E’ in questa direzione che va collocata l’iniziativa della Banca, che si affianca a tante altre, così come attesta il nostro Bilancio sociale per la responsabilità etica e sociale nella gestione d’impresa, giunto ormai alla quinta edizione.
Non mi nascondo, ovviamente, i limiti e i vincoli dell’iniziativa.
Innanzitutto, “Coppula Tisa” non aspira a eliminare tutto il brutto che c’è, ma solo ad attuare alcune iniziative dimostrative ad alto contenuto simbolico (distruggere per ricostruire, non è forse il ciclo della vita?), che destino quanti dormono o sonnecchiano (sia nel pubblico che nel privato).
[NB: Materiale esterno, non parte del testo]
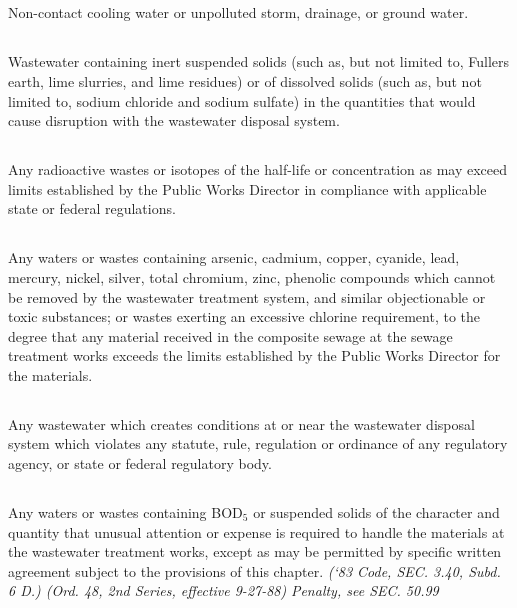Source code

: \documentclass[code.tex]{subfiles}
\begin{document}
\subsection{}
Non-contact cooling water or unpolluted storm, drainage, or ground water.
\subsection{}
Wastewater containing inert suspended solids (such as, but not limited to, Fullers earth, lime slurries, and lime residues) or of dissolved solids (such as, but not limited to, sodium chloride and sodium sulfate) in the quantities that would cause disruption with the wastewater disposal system.
\subsection{}
Any radioactive wastes or isotopes of the half-life or concentration as may exceed limits established by the Public Works Director in compliance with applicable state or federal regulations.
\subsection{}
Any waters or wastes containing arsenic, cadmium, copper, cyanide, lead, mercury, nickel, silver, total chromium, zinc, phenolic compounds which cannot be removed by the wastewater treatment system, and similar objectionable or toxic substances; or wastes exerting an excessive chlorine requirement, to the degree that any material received in the composite sewage at the sewage treatment works exceeds the limits established by the Public Works Director for the materials.
\subsection{}
Any wastewater which creates conditions at or near the wastewater disposal system which violates any statute, rule, regulation or ordinance of any regulatory agency, or state or federal regulatory body.
\subsection{}
Any waters or wastes containing BOD$_{5}$ or suspended solids of the character and quantity that unusual attention or expense is required to handle the materials at the wastewater treatment works, except as may be permitted by specific written agreement subject to the provisions of this chapter.\newline
\emph{(‘83 Code, SEC. 3.40, Subd. 6 D.) (Ord. 48, 2nd Series, effective 9-27-88)}\newline
\emph{Penalty, see SEC. 50.99}
\end{document}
Gli interrogativi non sono pochi. Una volta esaurito lo slancio iniziale, che contrassegna queste iniziative, saremo capaci di “gestire” le fasi successive di inevitabile riflusso? Per quanto tempo bisognerà raccogliere fondi per acquisire i “mostri” da eliminare? Che cosa fare dei luoghi ripuliti? E così via.
A queste (e ad altre) domande, “Coppula Tisa” è chiamata a rispondere e lo farà nella misura in cui ne sarà capace. L’importante è che l’iniziativa contribuisca a smuovere le coscienze. I vincoli e i limiti non sono pochi, ma riusciranno ad impedire che le intenzioni si tramutino in azioni? Io credo di no, e lo credo perché è nei limiti e nella “stranezza” di “Coppula Tisa” che sono racchiusi la forza e il valore simbolico dell’iniziativa.
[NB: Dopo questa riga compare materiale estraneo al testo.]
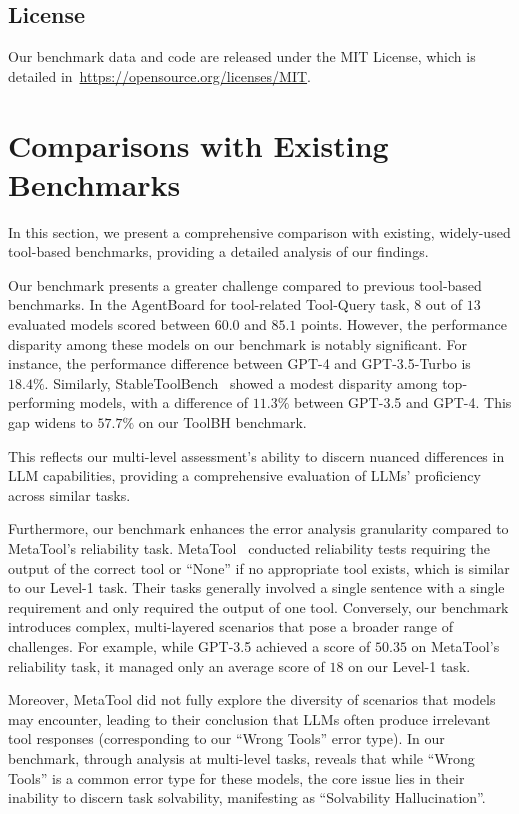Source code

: \documentclass[11pt]{article}
\newcommand{\benchname}{ToolBH\xspace}
\begin{document}
\subsection{License}

Our benchmark data and code are released under the MIT License, which is detailed in~\url{https://opensource.org/licenses/MIT}.

\section{Comparisons with Existing Benchmarks}
\label{append:compare_benchmark}

In this section, we present a comprehensive comparison with existing, widely-used tool-based benchmarks, providing a detailed analysis of our findings.

Our benchmark presents a greater challenge compared to previous tool-based benchmarks.
In the AgentBoard for tool-related Tool-Query task\cite{DBLP:journals/corr/abs-2401-13178@agentboard}, $8$ out of $13$ evaluated models scored between $60.0$ and $85.1$ points.
However, the performance disparity among these models on our benchmark is notably significant.
For instance, the performance difference between GPT-4 and GPT-3.5-Turbo is $18.4\%$.
Similarly, StableToolBench~\cite{DBLP:journals/corr/abs-2403-07714@stabletoolbench} showed a modest disparity among top-performing models, with a difference of $11.3\%$ between GPT-3.5 and GPT-4.
This gap widens to $57.7\%$ on our \benchname benchmark.

This reflects our multi-level assessment's ability to discern nuanced differences in LLM capabilities, providing a comprehensive evaluation of LLMs' proficiency across similar tasks.

Furthermore, our benchmark enhances the error analysis granularity compared to MetaTool’s reliability task.
MetaTool~\cite{DBLP:journals/corr/abs-2310-03128@metatool} conducted reliability tests requiring the output of the correct tool or ``None'' if no appropriate tool exists, which is similar to our Level-1 task.
Their tasks generally involved a single sentence with a single requirement and only required the output of one tool.
Conversely, our benchmark introduces complex, multi-layered scenarios that pose a broader range of challenges.
For example, while GPT-3.5 achieved a score of $50.35$ on MetaTool’s reliability task, it managed only an average score of $18$ on our Level-1 task.

Moreover, MetaTool did not fully explore the diversity of scenarios that models may encounter, leading to their conclusion that LLMs often produce irrelevant tool responses (corresponding to our ``Wrong Tools'' error type). 
In our benchmark, through analysis at multi-level tasks, reveals that while ``Wrong Tools'' is a common error type for these models, the core issue lies in their inability to discern task solvability, manifesting as ``Solvability Hallucination''.
\end{document}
«Credo, quia absurdum», direbbe Ezra Pound. «Credo, perché assurdo», ma quante volte l’assurdo è diventato realtà? Edoardo col suo modo di fare e di dire apparentemente scanzonato pone interrogativi seri: «La Bellezza salverà il mondo come ricerca d’armonia e d’amore» (Dostoevskij)? Per quanto mi riguarda, non so rispondere. Ma se la Bellezza, da sola, non riuscirà a salvare il mondo, “sento” che potrà parteciparvi enormemente.
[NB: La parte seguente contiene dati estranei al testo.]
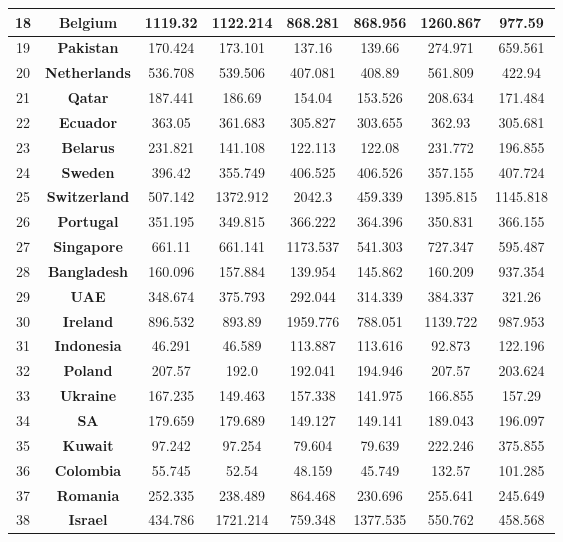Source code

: \begin{table*}
\begin{center}
\begin{tiny}
\begin{tabular}{|c|c|c|c|c|c|c|c|}
18 & {\bf Belgium} & 1119.32 & 1122.214 & 868.281 & 868.956 & 1260.867 & 977.59\\ \hline
19 & {\bf Pakistan} & 170.424 & 173.101 & 137.16 & 139.66 & 274.971 & 659.561\\ \hline
20 & {\bf Netherlands} & 536.708 & 539.506 & 407.081 & 408.89 & 561.809 & 422.94\\ \hline
21 & {\bf Qatar} & 187.441 & 186.69 & 154.04 & 153.526 & 208.634 & 171.484\\ \hline
22 & {\bf Ecuador} & 363.05 & 361.683 & 305.827 & 303.655 & 362.93 & 305.681\\ \hline
23 & {\bf Belarus} & 231.821 & 141.108 & 122.113 & 122.08 & 231.772 & 196.855\\ \hline
24 & {\bf Sweden} & 396.42 & 355.749 & 406.525 & 406.526 & 357.155 & 407.724\\ \hline
25 & {\bf Switzerland} & 507.142 & 1372.912 & 2042.3 & 459.339 & 1395.815 & 1145.818\\ \hline
26 & {\bf Portugal} & 351.195 & 349.815 & 366.222 & 364.396 & 350.831 & 366.155\\ \hline
27 & {\bf Singapore} & 661.11 & 661.141 & 1173.537 & 541.303 & 727.347 & 595.487\\ \hline
28 & {\bf Bangladesh} & 160.096 & 157.884 & 139.954 & 145.862 & 160.209 & 937.354\\ \hline
29 & {\bf UAE} & 348.674 & 375.793 & 292.044 & 314.339 & 384.337 & 321.26\\ \hline
30 & {\bf Ireland} & 896.532 & 893.89 & 1959.776 & 788.051 & 1139.722 & 987.953\\ \hline
31 & {\bf Indonesia} & 46.291 & 46.589 & 113.887 & 113.616 & 92.873 & 122.196\\ \hline
32 & {\bf Poland} & 207.57 & 192.0 & 192.041 & 194.946 & 207.57 & 203.624\\ \hline
33 & {\bf Ukraine} & 167.235 & 149.463 & 157.338 & 141.975 & 166.855 & 157.29\\ \hline
34 & {\bf SA} & 179.659 & 179.689 & 149.127 & 149.141 & 189.043 & 196.097\\ \hline
35 & {\bf Kuwait} & 97.242 & 97.254 & 79.604 & 79.639 & 222.246 & 375.855\\ \hline
36 & {\bf Colombia} & 55.745 & 52.54 & 48.159 & 45.749 & 132.57 & 101.285\\ \hline
37 & {\bf Romania} & 252.335 & 238.489 & 864.468 & 230.696 & 255.641 & 245.649\\ \hline
38 & {\bf Israel} & 434.786 & 1721.214 & 759.348 & 1377.535 & 550.762 & 458.568\\ \hline

\end{tabular}
\end{tiny}
\end{center}
\end{table*}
Da uomo “pratico”, sono d’accordo con Winspeare quando dice che è «complicato indagare e accertare cos’è bello e cosa invece è brutto, e particolarmente temerario approfondire la differenza fra bello e brutto, tema che infatti implicherebbe dispendiose riflessioni…». Non voglio rubare il mestiere a filosofi, teologi o intellettuali, vorrei però, non sapendo definire in positivo i tratti della Bellezza, proporre quanto è “Non-Bellezza”, attraverso una frase pronunziata da Lenin: «E’ l’ora in cui non è più possibile sentire la musica, perché la musica fa venire desiderio di accarezzare la testa ai bambini, mentre è venuto il momento di tagliargliela». Dal suo punto di vista Lenin aveva indubbiamente ragione. Tra il bello e il bene esiste un legame misterioso, inafferrabile, ma indistruttibile. Ed è per questo che evidentemente soprattutto i regimi totalitari ci hanno regalato le architetture più orrende della storia.

Con “Coppula Tisa” vogliamo fare il contrario di Lenin. Vogliamo continuare a “sentire la musica” e a non aver paura del desiderio di “accarezzare la testa ai bambini”.
Si tratta, per dirla con Edoardo, di «lottare contro la volgarità dilagante e il contemporaneo cinismo per recuperare l’Incanto perduto», per riscoprire la Bellezza, non solo la Bellezza circoscritta dai canoni accademici o relegata nell’atmosfera irreale dei musei, ma la Bellezza sparsa, come un polline, nei petali della vita, nei gesti, negli sguardi e nelle parole, nei volti, negli oggetti, nelle case, nelle strade, nel trascorrere incessante della vita quotidiana. Una bellezza incarnata. Una Bellezza dalla quale potrà nascere un nuovo umanesimo per illuminare le nostre tenebre.